● WORK TO BE COMPLETED: In the entries below, find each line with the string "高效的运维通道" and copy it.

● ENTRIES SUPPLIED:
● ● ● ● ● ● ●
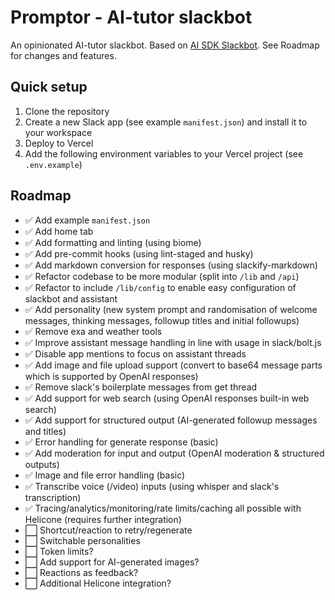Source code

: # Promptor - AI-tutor slackbot

An opinionated AI-tutor slackbot. Based on [AI SDK Slackbot](https://github.com/vercel-labs/ai-sdk-slackbot). See Roadmap for changes and features.

## Quick setup

1. Clone the repository
2. Create a new Slack app (see example `manifest.json`) and install it to your workspace
3. Deploy to Vercel
4. Add the following environment variables to your Vercel project (see `.env.example`)

## Roadmap
- ✅ Add example `manifest.json`
- ✅ Add home tab
- ✅ Add formatting and linting (using biome)
- ✅ Add pre-commit hooks (using lint-staged and husky)
- ✅ Add markdown conversion for responses (using slackify-markdown)
- ✅ Refactor codebase to be more modular (split into `/lib` and `/api`)
- ✅ Refactor to include `/lib/config` to enable easy configuration of slackbot and assistant
- ✅ Add personality (new system prompt and randomisation of welcome messages, thinking messages, followup titles and initial followups)
- ✅ Remove exa and weather tools
- ✅ Improve assistant message handling in line with usage in slack/bolt.js 
- ✅ Disable app mentions to focus on assistant threads
- ✅ Add image and file upload support (convert to base64 message parts which is supported by OpenAI responses)
- ✅ Remove slack's boilerplate messages from get thread
- ✅ Add support for web search (using OpenAI responses built-in web search)
- ✅ Add support for structured output (AI-generated followup messages and titles)
- ✅ Error handling for generate response (basic)
- ✅ Add moderation for input and output (OpenAI moderation & structured outputs)
- ✅ Image and file error handling (basic)
- ✅ Transcribe voice (/video) inputs (using whisper and slack's transcription)
- ✅ Tracing/analytics/monitoring/rate limits/caching all possible with Helicone (requires further integration)
- ⬜ Shortcut/reaction to retry/regenerate
- ⬜ Switchable personalities
- ⬜ Token limits?
- ⬜ Add support for AI-generated images?
- ⬜ Reactions as feedback?
- ⬜ Additional Helicone integration?


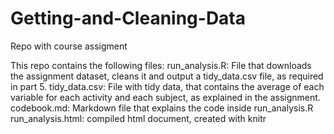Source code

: # Getting-and-Cleaning-Data
Repo with course assigment

This repo contains the following files:
run_analysis.R:   File that downloads the assignment dataset, cleans it and output a tidy_data.csv file, as required in part 5.
tidy_data.csv:    File with tidy data, that contains the average of each variable for each activity and each subject, as explained in the assignment.
codebook.md:      Markdown file that explains the code inside run_analysis.R
run_analysis.html:  compiled html document, created with knitr
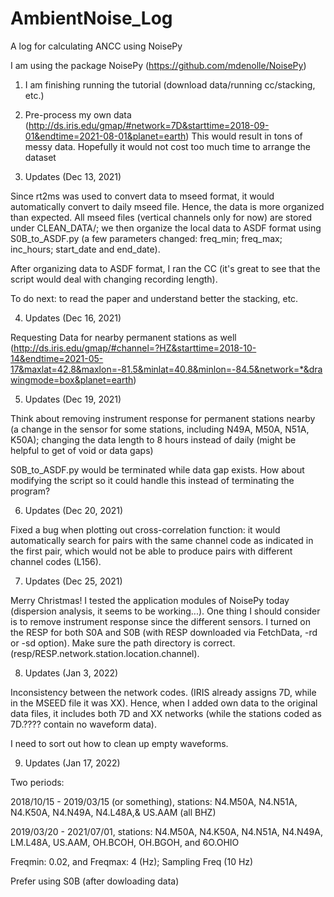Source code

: # AmbientNoise_Log
A log for calculating ANCC using NoisePy

I am using the package NoisePy (https://github.com/mdenolle/NoisePy)

1. I am finishing running the tutorial (download data/running cc/stacking, etc.)

2. Pre-process my own data (http://ds.iris.edu/gmap/#network=7D&starttime=2018-09-01&endtime=2021-08-01&planet=earth)
   This would result in tons of messy data. Hopefully it would not cost too much time to arrange the dataset
   
3. Updates (Dec 13, 2021) 

Since rt2ms was used to convert data to mseed format, it would automatically convert to daily mseed file. 
Hence, the data is more organized than expected. All mseed files (vertical channels only for now) are stored under
CLEAN_DATA/; we then organize the local data to ASDF format using S0B_to_ASDF.py (a few parameters changed: freq_min; 
freq_max; inc_hours; start_date and end_date). 

After organizing data to ASDF format, I ran the CC (it's great to see that the script would deal with changing recording
length). 

To do next: to read the paper and understand better the stacking, etc. 

4. Updates (Dec 16, 2021)

Requesting Data for nearby permanent stations as well
(http://ds.iris.edu/gmap/#channel=?HZ&starttime=2018-10-14&endtime=2021-05-17&maxlat=42.8&maxlon=-81.5&minlat=40.8&minlon=-84.5&network=*&drawingmode=box&planet=earth)

5. Updates (Dec 19, 2021)

Think about removing instrument response for permanent stations nearby (a change in the sensor 
for some stations, including N49A, M50A, N51A, K50A); changing the data length to 8 hours instead
of daily (might be helpful to get of void or data gaps)

S0B_to_ASDF.py would be terminated while data gap exists. How about modifying the script so it could handle this 
instead of terminating the program? 

6. Updates (Dec 20, 2021)

Fixed a bug when plotting out cross-correlation function: it would automatically search for pairs with the same channel code 
as indicated in the first pair, which would not be able to produce pairs with different channel codes (L156). 

7. Updates (Dec 25, 2021)

Merry Christmas! I tested the application modules of NoisePy today (dispersion analysis, it seems to be working...). 
One thing I should consider is to remove instrument response since the different sensors. I turned on the RESP for both 
S0A and S0B (with RESP downloaded via FetchData, -rd or -sd option). Make sure the path directory is correct. 
(resp/RESP.network.station.location.channel).  

8. Updates (Jan 3, 2022)

Inconsistency between the network codes. (IRIS already assigns 7D, while in the MSEED file it was XX). Hence, when I 
added own data to the original data files, it includes both 7D and XX networks (while the stations coded as 7D.????
contain no waveform data). 

I need to sort out how to clean up empty waveforms. 


9. Updates (Jan 17, 2022)

Two periods: 

2018/10/15 - 2019/03/15 (or something), stations: N4.M50A, N4.N51A, N4.K50A, N4.N49A, N4.L48A,& US.AAM (all BHZ)

2019/03/20 - 2021/07/01, stations: N4.M50A, N4.K50A, N4.N51A, N4.N49A, LM.L48A, US.AAM, OH.BCOH, OH.BGOH, and 6O.OHIO

Freqmin: 0.02, and Freqmax: 4 (Hz); Sampling Freq (10 Hz)

Prefer using S0B (after dowloading data)
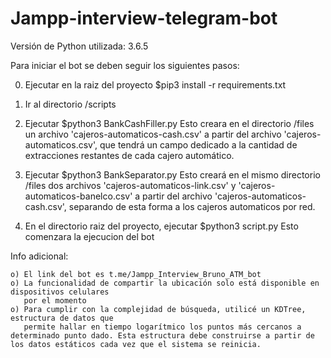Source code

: # Jampp-interview-telegram-bot

Versión de Python utilizada: 3.6.5

Para iniciar el bot se deben seguir los siguientes pasos:

0) Ejecutar en la raiz del proyecto $pip3 install -r requirements.txt

1) Ir al directorio /scripts 

2) Ejecutar $python3 BankCashFiller.py 
    Esto creara en el directorio /files un archivo 'cajeros-automaticos-cash.csv' a partir del archivo 'cajeros-automaticos.csv', que tendrá un campo dedicado a la cantidad de extracciones restantes de cada cajero automático.

3) Ejecutar $python3 BankSeparator.py
    Esto creará en el mismo directorio /files dos archivos 'cajeros-automaticos-link.csv' y 'cajeros-automaticos-banelco.csv' a partir del archivo 'cajeros-automaticos-cash.csv', separando de esta forma a los cajeros automaticos por red.

4) En el directorio raiz del proyecto, ejecutar $python3 script.py
    Esto comenzara la ejecucion del bot

Info adicional:

    o) El link del bot es t.me/Jampp_Interview_Bruno_ATM_bot
    o) La funcionalidad de compartir la ubicación solo está disponible en dispositivos celulares
       por el momento
    o) Para cumplir con la complejidad de búsqueda, utilicé un KDTree, estructura de datos que
       permite hallar en tiempo logarítmico los puntos más cercanos a determinado punto dado. Esta estructura debe construirse a partir de los datos estáticos cada vez que el sistema se reinicia. 
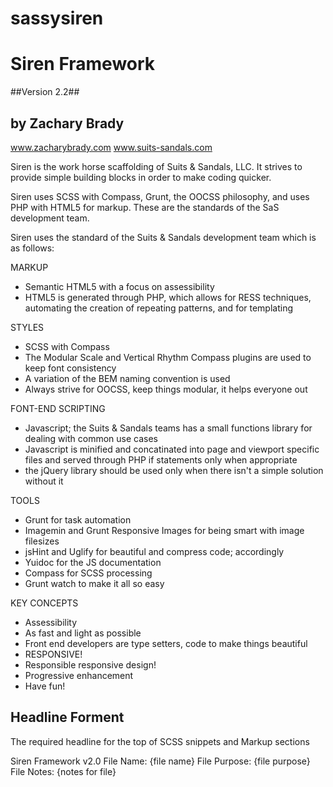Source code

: sassysiren
==========

# Siren Framework # 
##Version 2.2##
## by Zachary Brady ##
www.zacharybrady.com
www.suits-sandals.com

Siren is the work horse scaffolding of Suits & Sandals, LLC. It strives to provide simple building blocks in order to make coding quicker. 

Siren uses SCSS with Compass, Grunt, the OOCSS philosophy, and uses PHP with HTML5 for markup. These are the standards of the SaS development team.

Siren uses the standard of the Suits & Sandals development team which is as follows:

MARKUP
- Semantic HTML5 with a focus on assessibility
- HTML5 is generated through PHP, which allows for RESS techniques, automating the creation of repeating patterns, and for templating

STYLES
- SCSS with Compass
- The Modular Scale and Vertical Rhythm Compass plugins are used to keep font consistency
- A variation of the BEM naming convention is used
- Always strive for OOCSS, keep things modular, it helps everyone out

FONT-END SCRIPTING
- Javascript; the Suits & Sandals teams has a small functions library for dealing with common use cases
- Javascript is minified and concatinated into page and viewport specific files and served through PHP if statements only when appropriate
- the jQuery library should be used only when there isn't a simple solution without it

TOOLS
- Grunt for task automation
- Imagemin and Grunt Responsive Images for being smart with image filesizes
- jsHint and Uglify for beautiful and compress code; accordingly
- Yuidoc for the JS documentation
- Compass for SCSS processing
- Grunt watch to make it all so easy

KEY CONCEPTS
- Assessibility
- As fast and light as possible
- Front end developers are type setters, code to make things beautiful
- RESPONSIVE! 
- Responsible responsive design!
- Progressive enhancement
- Have fun!


## Headline Forment
The required headline for the top of SCSS snippets and Markup sections

Siren Framework v2.0
File Name: {file name}
File Purpose: {file purpose}
File Notes: {notes for file}




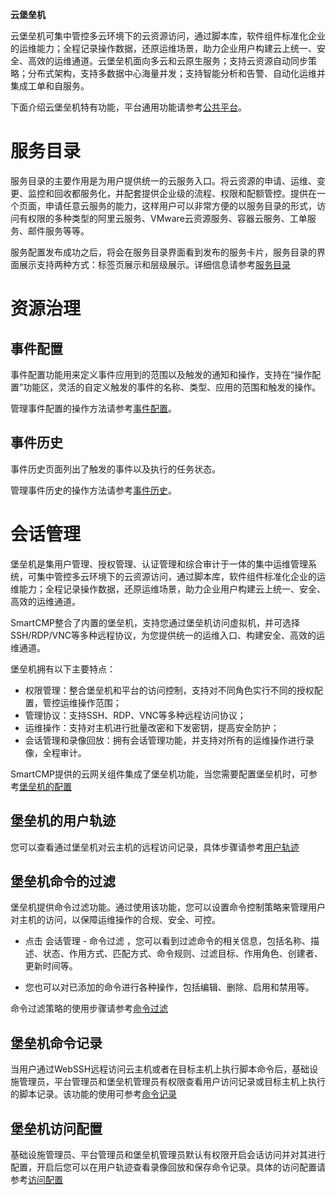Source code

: 
**云堡垒机**

云堡垒机可集中管控多云环境下的云资源访问，通过脚本库，软件组件标准化企业的运维能力；全程记录操作数据，还原运维场景，助力企业用户构建云上统一、安全、高效的运维通道。云堡垒机面向多云和云原生服务；支持云资源自动同步策略；分布式架构，支持多数据中心海量并发；支持智能分析和告警、自动化运维并集成工单和自服务。

下面介绍云堡垒机特有功能，平台通用功能请参考[公共平台](https://cloudchef.github.io/doc/Products/00公共平台/README.html)。


# 服务目录

服务目录的主要作用是为用户提供统一的云服务入口。将云资源的申请、运维、变更、监控和回收都服务化，并配套提供企业级的流程、权限和配额管控。提供在一个页面，申请任意云服务的能力，这样用户可以非常方便的以服务目录的形式，访问有权限的多种类型的阿里云服务、VMware云资源服务、容器云服务、工单服务、邮件服务等等。

服务配置发布成功之后，将会在服务目录界面看到发布的服务卡片，服务目录的界面展示支持两种方式：标签页展示和层级展示。详细信息请参考[服务目录](https://cloudchef.github.io/doc/AdminDoc/06云服务管理/服务目录.html)

# 资源治理

## 事件配置

事件配置功能用来定义事件应用到的范围以及触发的通知和操作，支持在“操作配置”功能区，灵活的自定义触发的事件的名称、类型、应用的范围和触发的操作。

管理事件配置的操作方法请参考[事件配置](https://cloudchef.github.io/doc/AdminDoc/07云资源分析/资源治理.html#事件配置)。

## 事件历史

事件历史页面列出了触发的事件以及执行的任务状态。

管理事件历史的操作方法请参考[事件历史](https://cloudchef.github.io/doc/AdminDoc/07云资源分析/资源治理.html#事件历史)。

# 会话管理

堡垒机是集用户管理、授权管理、认证管理和综合审计于一体的集中运维管理系统，可集中管控多云环境下的云资源访问，通过脚本库，软件组件标准化企业的运维能力；全程记录操作数据，还原运维场景，助力企业用户构建云上统一、安全、高效的运维通道。

SmartCMP整合了内置的堡垒机，支持您通过堡垒机访问虚拟机，并可选择SSH/RDP/VNC等多种远程协议，为您提供统一的运维入口、构建安全、高效的运维通道。

堡垒机拥有以下主要特点：
 + 权限管理：整合堡垒机和平台的访问控制，支持对不同角色实行不同的授权配置，管控运维操作范围；
 + 管理协议：支持SSH、RDP、VNC等多种远程访问协议；
 + 运维操作：支持对主机进行批量改密和下发密钥，提高安全防护；
 + 会话管理和录像回放：拥有会话管理功能，并支持对所有的运维操作进行录像，全程审计。

SmartCMP提供的云网关组件集成了堡垒机功能，当您需要配置堡垒机时，可参考[堡垒机的配置](https://cloudchef.github.io/doc/AdminDoc/12安全审计/#堡垒机的配置)

## 堡垒机的用户轨迹
您可以查看通过堡垒机对云主机的远程访问记录，具体步骤请参考[用户轨迹](https://cloudchef.github.io/doc/AdminDoc/12安全审计/会话管理.html#堡垒机的用户轨迹)

## 堡垒机命令的过滤
堡垒机提供命令过滤功能。通过使用该功能，您可以设置命令控制策略来管理用户对主机的访问，以保障运维操作的合规、安全、可控。

+ 点击 会话管理 - 命令过滤 ，您可以看到过滤命令的相关信息，包括名称、描述、状态、作用方式、匹配方式、命令规则、过滤目标、作用角色、创建者、更新时间等。

+ 您也可以对已添加的命令进行各种操作，包括编辑、删除、启用和禁用等。

命令过滤策略的使用步骤请参考[命令过滤](https://cloudchef.github.io/doc/AdminDoc/12安全审计/会话管理.html#堡垒机命令的过滤)

## 堡垒机命令记录
当用户通过WebSSH远程访问云主机或者在目标主机上执行脚本命令后，基础设施管理员，平台管理员和堡垒机管理员有权限查看用户访问记录或目标主机上执行的脚本记录。该功能的使用可参考[命令记录](https://cloudchef.github.io/doc/AdminDoc/12安全审计/会话管理.html#堡垒机命令记录)

## 堡垒机访问配置
基础设施管理员、平台管理员和堡垒机管理员默认有权限开启会话访问并对其进行配置，开启后您可以在用户轨迹查看录像回放和保存命令记录。具体的访问配置请参考[访问配置](https://cloudchef.github.io/doc/AdminDoc/12安全审计/会话管理.html#堡垒机访问配置)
● ● ● ● ● ● ●
● RESULT BELOW:
云堡垒机可集中管控多云环境下的云资源访问，通过脚本库，软件组件标准化企业的运维能力；全程记录操作数据，还原运维场景，助力企业用户构建云上统一、安全、高效的运维通道。云堡垒机面向多云和云原生服务；支持云资源自动同步策略；分布式架构，支持多数据中心海量并发；支持智能分析和告警、自动化运维并集成工单和自服务。
堡垒机是集用户管理、授权管理、认证管理和综合审计于一体的集中运维管理系统，可集中管控多云环境下的云资源访问，通过脚本库，软件组件标准化企业的运维能力；全程记录操作数据，还原运维场景，助力企业用户构建云上统一、安全、高效的运维通道。
SmartCMP整合了内置的堡垒机，支持您通过堡垒机访问虚拟机，并可选择SSH/RDP/VNC等多种远程协议，为您提供统一的运维入口、构建安全、高效的运维通道。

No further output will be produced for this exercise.